Uno desde Bélgica y otro desde Guayaquil. La comunicación a través de WhatsApp entre Rafael Correa y Alexis Mera fluía sin problemas, a pesar de la distancia y de la diferencia de horarios, los meses siguientes a que el primero dejara el poder y se marchara del país.
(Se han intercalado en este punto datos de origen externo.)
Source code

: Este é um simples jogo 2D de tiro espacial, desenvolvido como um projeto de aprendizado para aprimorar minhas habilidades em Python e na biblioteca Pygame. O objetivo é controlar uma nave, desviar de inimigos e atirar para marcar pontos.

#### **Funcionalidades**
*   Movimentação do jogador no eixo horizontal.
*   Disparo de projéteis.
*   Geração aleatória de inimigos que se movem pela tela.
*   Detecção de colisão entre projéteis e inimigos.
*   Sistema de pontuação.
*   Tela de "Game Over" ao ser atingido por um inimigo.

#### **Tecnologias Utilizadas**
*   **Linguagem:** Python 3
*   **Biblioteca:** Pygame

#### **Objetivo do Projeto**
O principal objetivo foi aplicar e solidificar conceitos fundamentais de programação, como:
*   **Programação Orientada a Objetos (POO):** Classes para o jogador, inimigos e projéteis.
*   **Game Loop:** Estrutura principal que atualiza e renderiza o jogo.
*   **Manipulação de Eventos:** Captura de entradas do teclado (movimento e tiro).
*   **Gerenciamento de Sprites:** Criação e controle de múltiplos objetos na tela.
Amigos desde la adolescencia al fin y al cabo, el expresidente y su ex secretario jurídico conversaban sobre la situación de sus familiares, las fotos colgadas en sus estados, la coyuntura política y, especialmente, del proceso legal por asociación ilícita dentro de la trama de corrupción de la empresa brasileña Odebrecht que afrontaba, en el 2017, el entonces vicepresidente Jorge Glas.

Los chats que contenía el teléfono que usaba Mera cuando era aún funcionario público son parte del expediente del caso Sobornos 2012-2016, en el cual la Fiscalía investiga la entrega de dinero al movimiento Alianza PAIS de parte de contratistas del Estado.
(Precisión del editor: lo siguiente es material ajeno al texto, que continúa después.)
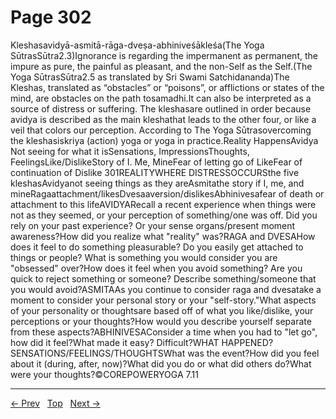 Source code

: # Page 302

Kleshasavidyā-asmitā-rāga-dveṣa-abhiniveśākleśa(The Yoga SūtrasSūtra2.3)Ignorance is regarding the impermanent as permanent, the impure as pure, the painful as pleasant, and the non-Self as the Self.(The Yoga SūtrasSūtra2.5 as translated by Sri Swami Satchidananda)The Kleshas, translated as “obstacles” or “poisons”, or afflictions or states of the mind, are obstacles on the path tosamadhi.It can also be interpreted as a source of distress or suffering. The kleshasare outlined in order because avidya is described as the main kleshathat leads to the other four, or like a veil that colors our perception. According to The Yoga Sūtrasovercoming the kleshasiskriya (action) yoga or yoga in practice.Reality HappensAvidya Not seeing for what it isSensations, ImpressionsThoughts, FeelingsLike/DislikeStory of I. Me, MineFear of letting go of LikeFear of continuation of Dislike
301REALITYWHERE DISTRESSOCCURSthe five kleshasAvidyanot seeing things as they areAsmitathe story if I, me, and mineRagaattachment/likesDvesaaversion/dislikesAbhinivesafear of death or attachment to this lifeAVIDYARecall a recent experience when things were not as they seemed, or your perception of something/one was off. Did you rely on your past experience? Or your sense organs/present moment awareness?How did you realize what "reality" was?RAGA and DVESAHow does it feel to do something pleasurable? Do you easily get attached to things or people? What is something you would consider you are "obsessed" over?How does it feel when you avoid something? Are you quick to reject something or someone? Describe something/someone that you would avoid?ASMITAAs you continue to consider raga and dvesatake a moment to consider your personal story or your "self-story."What aspects of your personality or thoughtsare based off of what you like/dislike, your perceptions or your thoughts?How would you describe yourself separate from these aspects?ABHINIVESAConsider a time when you had to "let go", how did it feel?What made it easy? Difficult?WHAT HAPPENED?SENSATIONS/FEELINGS/THOUGHTSWhat was the event?How did you feel about it (during, after, now)?What did you do or what did others do?What were your thoughts?©COREPOWERYOGA 7.11


---
[← Prev](/pages/page-301.md) &nbsp; [Top](/index.md) &nbsp; [Next →](/pages/page-303.md)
Mera, Correa y Glas fueron vinculados al caso por la fiscal general, Diana Salazar, junto con otras 23 personas, entre exfuncionarios públicos y empresarios. El primero cumple arresto domiciliario, el segundo tiene orden de captura y el otro fue sentenciado a seis años de cárcel por asociación ilícita.

En chats de agosto del 2017, Mera y Correa se muestran preocupados por la situación de Glas. El exsecretario le cuenta que ya se han hecho públicas supuestas pruebas que lo relacionarían estrechamente con su tío, Ricardo Rivera, quien también fue sentenciado meses después.

Glas había dicho que su relación era lejana.

Correa pone en duda la veracidad de la información entregada a la Fiscalía en un dispositivo USB por un excolaborador de Rivera en Televisión Satelital. Alfredo Alcívar se identificó como hombre de confianza del tío del exmandatario.

“A mí nadie me quita la sensación de que lo que este tipo Alfredo A., ‘colaborador’ de Rivera, es una jugada de la Senain. Por ‘casualidad’, el capitán al que contactó es de la DGI”, dijo Correa.

Sobre este caso, Mera también dialogó –un mes después– con el ex secretario particular de Correa Omar Simon, por pedido de Glas.

Según los registros, Mera le comenta a Simon que el hecho de que en la computadora de Rivera se hayan encontrado correos sobre los sectores estratégicos –que manejaba el vicepresidente– y listas de ‘recomendados’, era algo grave. “Creo que se va a joder”, dice.

Ayer, durante una entrevista en radio Majestad, Correa admitió la veracidad de los chats con Mera. “Sí, y cuál es el problema, dónde está el delito. Todo lo que he dicho en los chats lo he dicho públicamente y no tengo nada que esconder…”, indicó Correa y criticó que se haya hecho pública información privada que no tiene nada que ver con el tema.